KaE Engki yang memiliki keahlian tersendiri untuk mengolah makanan nasi bambu dan Sayur Bozel, dibantu Patris, Cino dan Kanjeng.
Sambil masak, kami juga menikmati air pegunungan di Kolam Tiwu Wokat, mandi beberapa kali.
Selain Tiwu Wokat, masih ada spot lain yang bisa dikunjungi untuk rekreasi di sungai itu.
"Masih ada beberapa tempat lain yang bisa kita kunjungi, bisa juga masak di tempat itu untuk makan bersama," kata KaE Engki.
Volume air di Kolam Tiwu Wokat saat itu cukup tinggi karena beberapa pekan terakhir di wilayah itu diguyuri hujan.
"Tetapi walaupun di musim kemarau tetap ada air di kolam ini walaupun tidak sebanyak musim hujan," kata Cino.
Saat pulang, kami memilih jalur lain menyusuri sungai ke arah hulu, melewati kebun dengan panorama alam yang lebih menggoda, udaranya segar, tananaman pertanian seperti vanili yang berbuah cukup banyak.

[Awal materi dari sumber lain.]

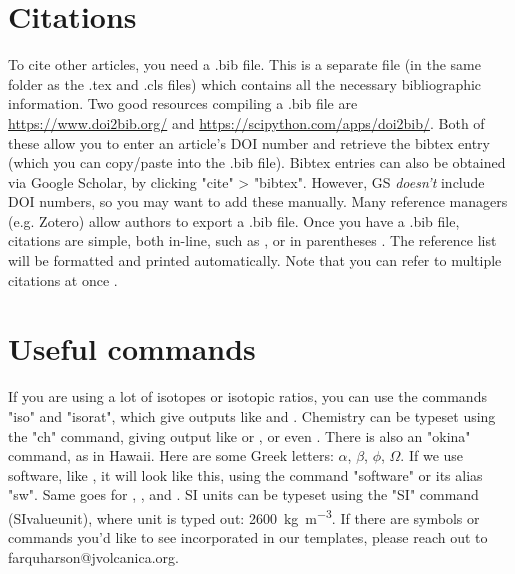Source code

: \documentclass[draft, {\secondLanguage}, english]{volcanica-template}
\begin{document}
\section{Citations}
To cite other articles, you need a .bib file. This is a separate file (in the same folder as the .tex and .cls files) which contains all the necessary bibliographic information. Two good resources compiling a .bib file are \url{https://www.doi2bib.org/} and \url{https://scipython.com/apps/doi2bib/}. Both of these allow you to enter an article's DOI number and retrieve the bibtex entry (which you can copy/paste into the .bib file). Bibtex entries can also be obtained via Google Scholar, by clicking "cite" > "bibtex". However, GS \emph{doesn't} include DOI numbers, so you may want to add these manually. Many reference managers (e.g. Zotero) allow authors to export a .bib file. Once you have a .bib file, citations are simple, both in-line, such as \textcite{Farquharson2018}, or in parentheses \parencite{Kavanagh2022}. The reference list will be formatted and printed automatically. Note that you can refer to multiple citations at once \parencite[e.g.][among others]{Kavanagh2022, Siebert2015}.

\section{Useful commands}

If you are using a lot of isotopes or isotopic ratios, you can use the commands "iso" and "isorat", which give outputs like  and . Chemistry can be typeset using the "ch" command, giving output like  or \ch{[AgCl2]-}, or even . There is also an "okina" command, as in Hawai{\okina}i. Here are some Greek letters: $\alpha$, $\beta$, $\phi$, $\Omega$. If we use software, like , it will look like this, using the command "software" or its alias "sw". Same goes for , , and . SI units can be typeset using the "SI" command (SI{value}{unit}), where  unit is typed out: \SI{2600}{\kilo\gram\per\meter\cubed}. If there are symbols or commands you'd like to see incorporated in our templates, please reach out to farquharson@jvolcanica.org.

%
%
%
\EndMatter
\end{document}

Mendaki bukit kecil yang memberi sensasi tersendiri, lalu memetik sayur di salah satu kebun dan kembali ke ruas jalan umum ke arah barat tempat kendaraan diparkir, kami pulang kembali ke Watu Ata.
Mereka berharap agar satu saat Watu Ata dan Tiwu Wokat bisa menjadi satu paket obyek wisata yang layak dikunjungi wisatawan demi memajukan pertumbuhan ekonomi warga setempat.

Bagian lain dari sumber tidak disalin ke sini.